> _Task directions_: Below are entries to reproduce exactly, apart from their pictures.

> _Dataset records_:
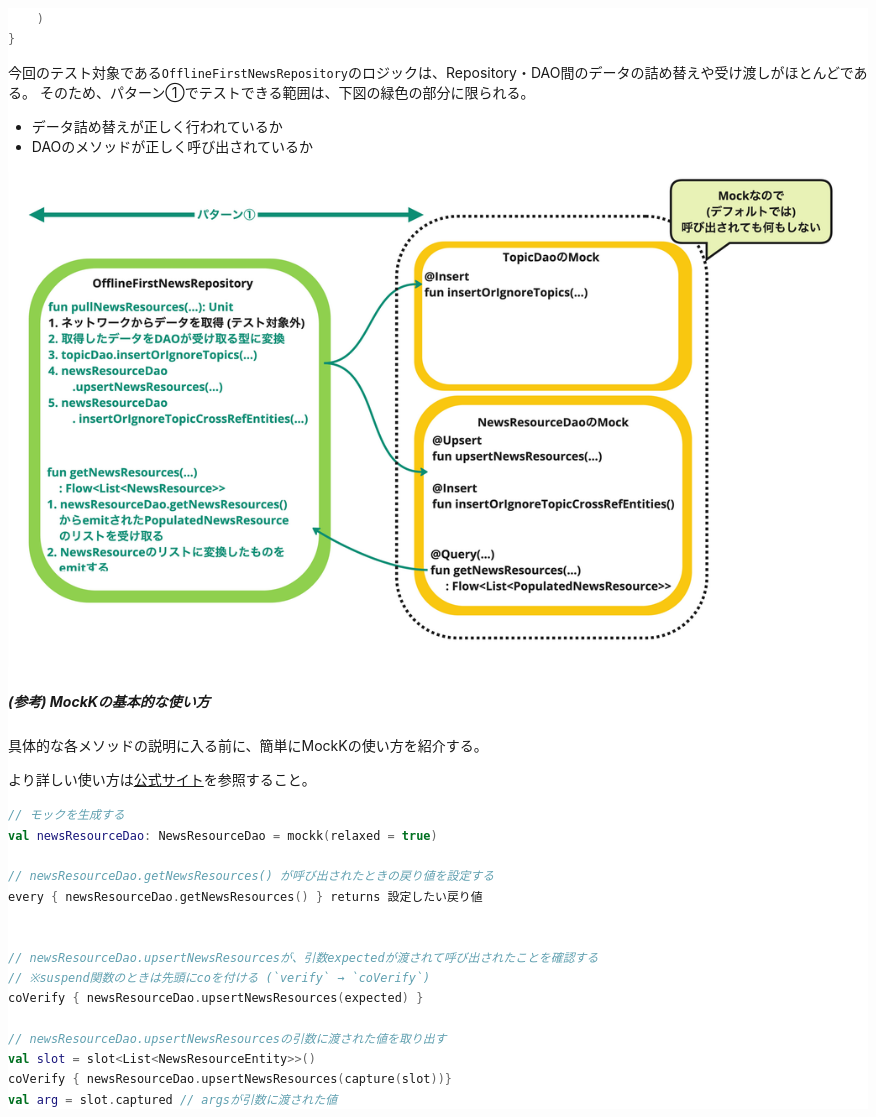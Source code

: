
```kotlin
    )
}

```

今回のテスト対象である`OfflineFirstNewsRepository`のロジックは、Repository・DAO間のデータの詰め替えや受け渡しがほとんどである。
そのため、パターン①でテストできる範囲は、下図の緑色の部分に限られる。
- データ詰め替えが正しく行われているか
- DAOのメソッドが正しく呼び出されているか

<img src= "./images/repository_mock_test.jpg" width="1080px">


##### (参考) MockKの基本的な使い方


具体的な各メソッドの説明に入る前に、簡単にMockKの使い方を紹介する。

より詳しい使い方は[公式サイト](https://mockk.io/)を参照すること。

```kotlin
// モックを生成する
val newsResourceDao: NewsResourceDao = mockk(relaxed = true)

// newsResourceDao.getNewsResources() が呼び出されたときの戻り値を設定する
every { newsResourceDao.getNewsResources() } returns 設定したい戻り値


// newsResourceDao.upsertNewsResourcesが、引数expectedが渡されて呼び出されたことを確認する
// ※suspend関数のときは先頭にcoを付ける (`verify` → `coVerify`)
coVerify { newsResourceDao.upsertNewsResources(expected) }

// newsResourceDao.upsertNewsResourcesの引数に渡された値を取り出す
val slot = slot<List<NewsResourceEntity>>()
coVerify { newsResourceDao.upsertNewsResources(capture(slot))}
val arg = slot.captured // argsが引数に渡された値
```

> _Task answer_:
Source code

:
```kotlin
    )
}

```

今回のテスト対象である`OfflineFirstNewsRepository`のロジックは、Repository・DAO間のデータの詰め替えや受け渡しがほとんどである。
そのため、パターン①でテストできる範囲は、下図の緑色の部分に限られる。
- データ詰め替えが正しく行われているか
- DAOのメソッドが正しく呼び出されているか

<img src= "./images/repository_mock_test.jpg" width="1080px">


##### (参考) MockKの基本的な使い方


具体的な各メソッドの説明に入る前に、簡単にMockKの使い方を紹介する。

より詳しい使い方は[公式サイト](https://mockk.io/)を参照すること。

```kotlin
// モックを生成する
val newsResourceDao: NewsResourceDao = mockk(relaxed = true)

// newsResourceDao.getNewsResources() が呼び出されたときの戻り値を設定する
every { newsResourceDao.getNewsResources() } returns 設定したい戻り値


// newsResourceDao.upsertNewsResourcesが、引数expectedが渡されて呼び出されたことを確認する
// ※suspend関数のときは先頭にcoを付ける (`verify` → `coVerify`)
coVerify { newsResourceDao.upsertNewsResources(expected) }

// newsResourceDao.upsertNewsResourcesの引数に渡された値を取り出す
val slot = slot<List<NewsResourceEntity>>()
coVerify { newsResourceDao.upsertNewsResources(capture(slot))}
val arg = slot.captured // argsが引数に渡された値
```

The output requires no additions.